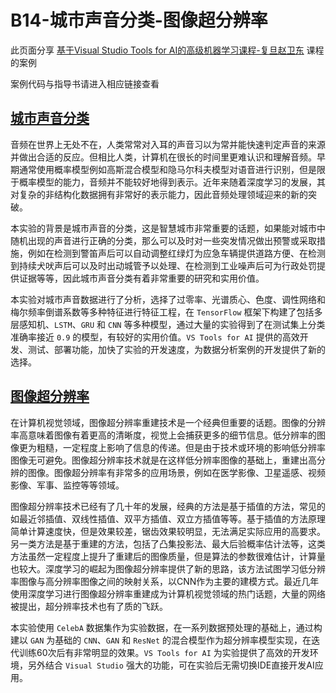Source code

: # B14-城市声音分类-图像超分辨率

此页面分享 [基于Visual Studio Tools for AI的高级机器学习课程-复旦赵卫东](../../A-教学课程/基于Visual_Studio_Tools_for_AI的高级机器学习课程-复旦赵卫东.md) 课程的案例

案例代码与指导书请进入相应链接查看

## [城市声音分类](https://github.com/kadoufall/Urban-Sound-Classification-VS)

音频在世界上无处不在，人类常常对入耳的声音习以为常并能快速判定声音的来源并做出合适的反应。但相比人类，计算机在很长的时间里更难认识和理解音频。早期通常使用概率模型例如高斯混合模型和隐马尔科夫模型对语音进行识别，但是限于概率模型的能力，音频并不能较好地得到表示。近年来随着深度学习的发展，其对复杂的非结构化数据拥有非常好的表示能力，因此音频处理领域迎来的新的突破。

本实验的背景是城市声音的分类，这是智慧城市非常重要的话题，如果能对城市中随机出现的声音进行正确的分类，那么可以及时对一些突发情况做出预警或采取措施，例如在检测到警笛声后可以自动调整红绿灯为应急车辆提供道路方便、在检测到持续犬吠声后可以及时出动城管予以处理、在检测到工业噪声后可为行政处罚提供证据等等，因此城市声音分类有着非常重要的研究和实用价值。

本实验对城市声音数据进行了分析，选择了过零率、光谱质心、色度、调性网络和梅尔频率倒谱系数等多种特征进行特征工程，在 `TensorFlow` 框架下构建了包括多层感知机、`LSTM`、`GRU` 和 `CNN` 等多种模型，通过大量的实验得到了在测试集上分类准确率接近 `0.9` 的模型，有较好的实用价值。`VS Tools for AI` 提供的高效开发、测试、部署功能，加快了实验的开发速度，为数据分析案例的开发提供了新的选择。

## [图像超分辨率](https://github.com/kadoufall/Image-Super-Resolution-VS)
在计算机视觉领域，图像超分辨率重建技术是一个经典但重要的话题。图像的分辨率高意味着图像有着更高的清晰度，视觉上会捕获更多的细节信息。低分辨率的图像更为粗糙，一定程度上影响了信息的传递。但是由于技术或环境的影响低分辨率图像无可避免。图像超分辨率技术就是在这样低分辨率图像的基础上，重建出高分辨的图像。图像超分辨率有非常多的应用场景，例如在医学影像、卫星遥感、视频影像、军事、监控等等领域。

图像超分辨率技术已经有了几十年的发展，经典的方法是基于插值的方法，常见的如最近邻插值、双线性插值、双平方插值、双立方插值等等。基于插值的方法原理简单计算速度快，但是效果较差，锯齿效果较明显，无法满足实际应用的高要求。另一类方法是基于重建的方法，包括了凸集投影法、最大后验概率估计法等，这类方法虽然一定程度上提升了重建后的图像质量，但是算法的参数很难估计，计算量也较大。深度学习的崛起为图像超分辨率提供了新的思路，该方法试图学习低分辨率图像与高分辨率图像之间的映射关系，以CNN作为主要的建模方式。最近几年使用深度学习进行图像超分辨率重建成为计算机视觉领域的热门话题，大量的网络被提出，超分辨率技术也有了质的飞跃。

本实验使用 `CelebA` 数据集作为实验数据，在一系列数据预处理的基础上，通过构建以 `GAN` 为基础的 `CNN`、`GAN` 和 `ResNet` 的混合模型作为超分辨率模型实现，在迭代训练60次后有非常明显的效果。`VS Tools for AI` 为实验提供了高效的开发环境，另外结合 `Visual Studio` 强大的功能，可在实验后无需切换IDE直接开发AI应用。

*****

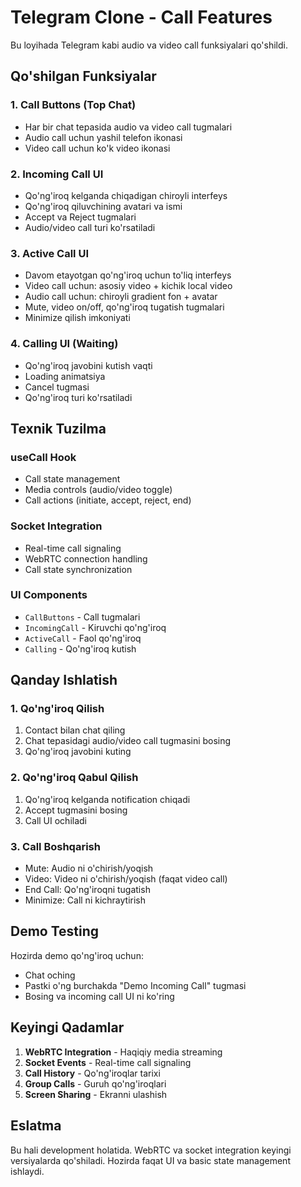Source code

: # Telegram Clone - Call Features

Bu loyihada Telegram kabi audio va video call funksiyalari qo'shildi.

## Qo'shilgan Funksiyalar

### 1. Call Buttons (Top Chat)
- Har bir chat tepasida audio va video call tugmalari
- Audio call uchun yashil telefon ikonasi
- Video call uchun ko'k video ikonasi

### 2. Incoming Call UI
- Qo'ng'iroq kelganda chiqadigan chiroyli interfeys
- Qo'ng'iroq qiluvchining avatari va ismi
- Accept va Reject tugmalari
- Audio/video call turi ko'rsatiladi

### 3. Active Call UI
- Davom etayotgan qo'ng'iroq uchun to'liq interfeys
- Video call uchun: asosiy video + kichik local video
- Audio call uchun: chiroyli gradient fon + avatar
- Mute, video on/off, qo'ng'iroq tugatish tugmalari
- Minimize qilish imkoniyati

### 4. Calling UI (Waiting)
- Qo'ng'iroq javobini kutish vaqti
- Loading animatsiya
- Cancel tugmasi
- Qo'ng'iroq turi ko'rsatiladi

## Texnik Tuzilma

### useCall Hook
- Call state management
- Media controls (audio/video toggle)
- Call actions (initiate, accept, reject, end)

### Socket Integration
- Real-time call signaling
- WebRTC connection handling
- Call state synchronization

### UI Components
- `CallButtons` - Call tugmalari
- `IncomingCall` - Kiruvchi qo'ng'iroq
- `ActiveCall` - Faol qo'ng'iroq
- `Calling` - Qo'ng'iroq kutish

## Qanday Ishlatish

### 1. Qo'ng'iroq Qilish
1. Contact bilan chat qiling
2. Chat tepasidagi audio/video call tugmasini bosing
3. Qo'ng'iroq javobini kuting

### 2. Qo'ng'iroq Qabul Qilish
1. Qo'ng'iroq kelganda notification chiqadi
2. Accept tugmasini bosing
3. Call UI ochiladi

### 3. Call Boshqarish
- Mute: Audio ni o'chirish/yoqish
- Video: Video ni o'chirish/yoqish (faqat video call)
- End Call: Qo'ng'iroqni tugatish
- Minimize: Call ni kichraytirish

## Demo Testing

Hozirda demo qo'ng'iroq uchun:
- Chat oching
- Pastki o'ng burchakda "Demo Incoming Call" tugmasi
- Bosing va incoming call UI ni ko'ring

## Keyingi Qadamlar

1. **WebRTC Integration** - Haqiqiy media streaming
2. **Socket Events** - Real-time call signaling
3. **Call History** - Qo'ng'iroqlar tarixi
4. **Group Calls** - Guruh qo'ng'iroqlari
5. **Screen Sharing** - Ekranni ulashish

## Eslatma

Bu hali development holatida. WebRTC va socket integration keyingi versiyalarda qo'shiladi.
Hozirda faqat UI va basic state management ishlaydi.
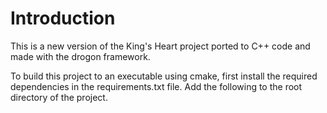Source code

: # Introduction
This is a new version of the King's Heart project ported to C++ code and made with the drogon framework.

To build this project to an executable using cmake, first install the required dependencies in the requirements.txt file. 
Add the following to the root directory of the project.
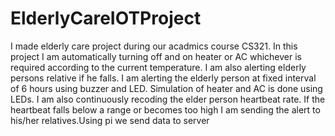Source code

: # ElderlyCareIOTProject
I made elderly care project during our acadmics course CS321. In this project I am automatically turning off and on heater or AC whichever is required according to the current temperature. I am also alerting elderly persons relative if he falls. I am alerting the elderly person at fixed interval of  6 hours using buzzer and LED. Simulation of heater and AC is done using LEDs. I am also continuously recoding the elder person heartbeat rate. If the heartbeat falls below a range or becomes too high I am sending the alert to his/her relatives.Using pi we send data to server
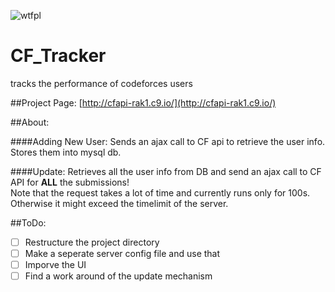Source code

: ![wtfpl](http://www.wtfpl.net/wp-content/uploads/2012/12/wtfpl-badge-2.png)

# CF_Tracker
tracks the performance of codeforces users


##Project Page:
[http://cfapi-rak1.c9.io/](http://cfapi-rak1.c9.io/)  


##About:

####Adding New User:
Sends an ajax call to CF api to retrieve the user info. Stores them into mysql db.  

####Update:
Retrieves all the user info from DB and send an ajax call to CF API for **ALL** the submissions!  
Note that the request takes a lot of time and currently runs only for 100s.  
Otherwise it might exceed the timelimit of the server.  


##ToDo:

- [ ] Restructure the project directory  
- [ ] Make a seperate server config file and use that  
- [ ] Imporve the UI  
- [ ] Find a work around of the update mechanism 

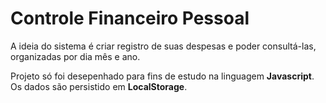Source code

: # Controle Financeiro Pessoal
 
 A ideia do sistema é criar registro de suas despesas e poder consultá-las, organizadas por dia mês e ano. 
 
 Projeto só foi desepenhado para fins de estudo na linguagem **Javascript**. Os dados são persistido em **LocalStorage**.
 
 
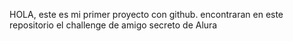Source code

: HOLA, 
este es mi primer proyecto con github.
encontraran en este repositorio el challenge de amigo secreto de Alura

*****

What the task asks: Look above for the line with "3. **Call History** - Qo'ng'iroqlar tarixi" and the line with "Controle Financeiro Pessoal", then copy them and all lines in between exactly as written, and only those, without any pictures.

Completed task:
3. **Call History** - Qo'ng'iroqlar tarixi
4. **Group Calls** - Guruh qo'ng'iroqlari
5. **Screen Sharing** - Ekranni ulashish

## Eslatma

Bu hali development holatida. WebRTC va socket integration keyingi versiyalarda qo'shiladi.
Hozirda faqat UI va basic state management ishlaydi.
Source code

: # Introduction
This is a new version of the King's Heart project ported to C++ code and made with the drogon framework.

To build this project to an executable using cmake, first install the required dependencies in the requirements.txt file. 
Add the following to the root directory of the project.
Source code

: # ElderlyCareIOTProject
I made elderly care project during our acadmics course CS321. In this project I am automatically turning off and on heater or AC whichever is required according to the current temperature. I am also alerting elderly persons relative if he falls. I am alerting the elderly person at fixed interval of  6 hours using buzzer and LED. Simulation of heater and AC is done using LEDs. I am also continuously recoding the elder person heartbeat rate. If the heartbeat falls below a range or becomes too high I am sending the alert to his/her relatives.Using pi we send data to server
Source code

: ![wtfpl](http://www.wtfpl.net/wp-content/uploads/2012/12/wtfpl-badge-2.png)

# CF_Tracker
tracks the performance of codeforces users


##Project Page:
[http://cfapi-rak1.c9.io/](http://cfapi-rak1.c9.io/)  


##About:

####Adding New User:
Sends an ajax call to CF api to retrieve the user info. Stores them into mysql db.  

####Update:
Retrieves all the user info from DB and send an ajax call to CF API for **ALL** the submissions!  
Note that the request takes a lot of time and currently runs only for 100s.  
Otherwise it might exceed the timelimit of the server.  


##ToDo:

- [ ] Restructure the project directory  
- [ ] Make a seperate server config file and use that  
- [ ] Imporve the UI  
- [ ] Find a work around of the update mechanism 

Source code

: # Controle Financeiro Pessoal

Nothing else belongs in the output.